Savory Swiss Lamb Stew

The Swiss give thanks for a bountiful harvest with a savory lamb stew that takes the edge off a cold winter’s night. Exotic spices and lots of red wine give this easy dish a comforting flavor that will have friends begging for more


  • 3 Large spoons Vegetable oil to lightly coat a large casserole
  • 3 Pounds lamb stew, or boneless shoulder cut into pieces
  • 1 Generous pinch salt & pepper
  • 2 Small spoon all purpose flour
  • 2 Cups Red wine
  • 4 Cloves Garlic , peeled
  • 1 half Onion , skinned and studded with cloves
  • 2/3 Cup yellow raisins
  • 1 Cinnamon stick
  • 1 Small spoon powdered mustard or Dijon mustard
  • 3 whole star anise (available in your grocery spice rack)
  • 1 Sprig fresh parsley
  • 1 Bay leaf
  • 1 Sprig thyme

prep / directions

Heat the oil in a large casserole or Dutch oven over medium high heat.
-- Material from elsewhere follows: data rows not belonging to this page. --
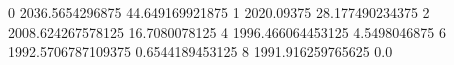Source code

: 0 2036.5654296875 44.649169921875
1 2020.09375 28.177490234375
2 2008.624267578125 16.7080078125
4 1996.466064453125 4.5498046875
6 1992.5706787109375 0.6544189453125
8 1991.916259765625 0.0

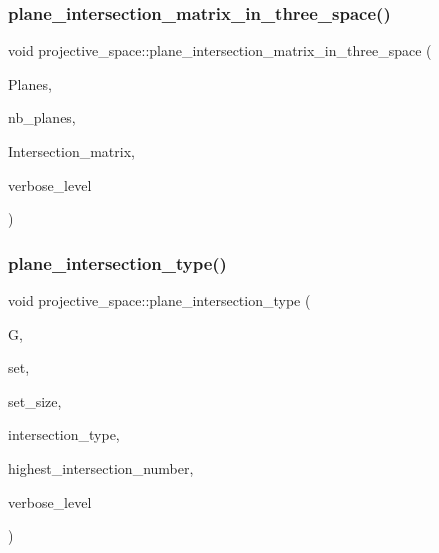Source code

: \subsubsection{\texorpdfstring{plane\+\_\+intersection\+\_\+matrix\+\_\+in\+\_\+three\+\_\+space()}{plane\_intersection\_matrix\_in\_three\_space()}}
{\footnotesize\ttfamily void projective\+\_\+space\+::plane\+\_\+intersection\+\_\+matrix\+\_\+in\+\_\+three\+\_\+space (\begin{DoxyParamCaption}\item[{\mbox{\hyperlink{galois_8h_a09fddde158a3a20bd2dcadb609de11dc}{I\+NT}} $\ast$}]{Planes,  }\item[{\mbox{\hyperlink{galois_8h_a09fddde158a3a20bd2dcadb609de11dc}{I\+NT}}}]{nb\+\_\+planes,  }\item[{\mbox{\hyperlink{galois_8h_a09fddde158a3a20bd2dcadb609de11dc}{I\+NT}} $\ast$\&}]{Intersection\+\_\+matrix,  }\item[{\mbox{\hyperlink{galois_8h_a09fddde158a3a20bd2dcadb609de11dc}{I\+NT}}}]{verbose\+\_\+level }\end{DoxyParamCaption})}

\mbox{\label{classprojective__space_a56e1a6fec768ec2e052bf609872e229b}} 
\subsubsection{\texorpdfstring{plane\+\_\+intersection\+\_\+type()}{plane\_intersection\_type()}}
{\footnotesize\ttfamily void projective\+\_\+space\+::plane\+\_\+intersection\+\_\+type (\begin{DoxyParamCaption}\item[{\mbox{\hyperlink{classgrassmann}{grassmann}} $\ast$}]{G,  }\item[{\mbox{\hyperlink{galois_8h_a09fddde158a3a20bd2dcadb609de11dc}{I\+NT}} $\ast$}]{set,  }\item[{\mbox{\hyperlink{galois_8h_a09fddde158a3a20bd2dcadb609de11dc}{I\+NT}}}]{set\+\_\+size,  }\item[{\mbox{\hyperlink{galois_8h_a09fddde158a3a20bd2dcadb609de11dc}{I\+NT}} $\ast$\&}]{intersection\+\_\+type,  }\item[{\mbox{\hyperlink{galois_8h_a09fddde158a3a20bd2dcadb609de11dc}{I\+NT}} \&}]{highest\+\_\+intersection\+\_\+number,  }\item[{\mbox{\hyperlink{galois_8h_a09fddde158a3a20bd2dcadb609de11dc}{I\+NT}}}]{verbose\+\_\+level }\end{DoxyParamCaption})}

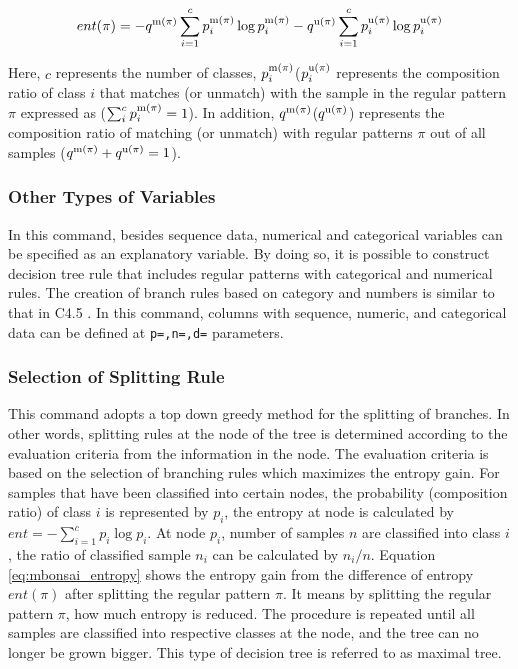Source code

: \begin{equation}
ent(\pi)=-q^{{\rm m}(\pi)}\sum_{i=1}^c p_i^{{\rm m}(\pi)} \log p_i^{{\rm m}(\pi)}
            -q^{{\rm u}(\pi)}\sum_{i=1}^c p_i^{{\rm u}(\pi)} \log p_i^{{\rm u}(\pi)}
\label{eq:mbonsai_entropy}
\end{equation}

Here, $c$ represents the number of classes, $p_i^{{\rm m}(\pi)}$($p_i^{{\rm u}(\pi)}$ represents the composition ratio of class $i$ that matches (or unmatch) with the sample in the regular pattern $\pi$ expressed as ($\sum_i^c p_i^{{\rm m}(\pi)}=1$). In addition, $q^{{\rm m}(\pi)}$($q^{{\rm u}(\pi)}$) represents the composition ratio of matching (or unmatch) with regular patterns $\pi$ out of all samples ($q^{{\rm m}(\pi)}+q^{{\rm u}(\pi)}=1$).
 

\subsubsection{Other Types of Variables}
In this command, besides sequence data, numerical and categorical variables can be specified as an explanatory variable. By doing so, it is possible to construct decision tree rule that includes regular patterns with categorical and numerical rules. The creation of branch rules based on category and numbers is similar to that in C4.5 \cite{Quinlan93}. In this command, columns with sequence, numeric, and categorical data can be defined at \verb|p=,n=,d=| parameters. 


\subsubsection{Selection of Splitting Rule }
This command adopts a top down greedy method for the splitting of branches.  In other words, splitting rules at the node of the tree is determined according to the evaluation criteria from the information in the node. The evaluation criteria is based on the selection of branching rules which maximizes the entropy gain. For samples that have been classified into certain nodes, the probability (composition ratio) of class $i$ is represented by $p_i$, the entropy at node is calculated by $ent=-\sum_{i=1}^c p_i \log{p_i}$.  At node $p_i$, number of samples $n$ are classified into class $i$, the ratio of classified sample $n_i$ can be calculated by $n_i/n$. Equation \ref{eq:mbonsai_entropy} shows the entropy gain from the difference of entropy $ent(\pi)$ after splitting the regular pattern $\pi$. It means by splitting the regular pattern $\pi$, how much entropy is reduced. The procedure is repeated until all samples are classified into respective classes at the node, and the tree can no longer be grown bigger.  This type of decision tree is referred to as maximal tree.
Cook lamb pieces until browned on all sides, about five minutes. Sprinkle meat with salt and pepper and flour, then stir to coat evenly. Pour off any excess liquid and add the red wine, stirring for a few minutes to scrape up all the flavorful bits at the bottom of the pan. Lower heat to medium, add the garlic cloves, herbs, onion, raisins and spices. Cover the casserole and let simmer for at least one hour until the meat is fork tender. Serve with mashed potatoes or polenta and give thanks for a delicious meal.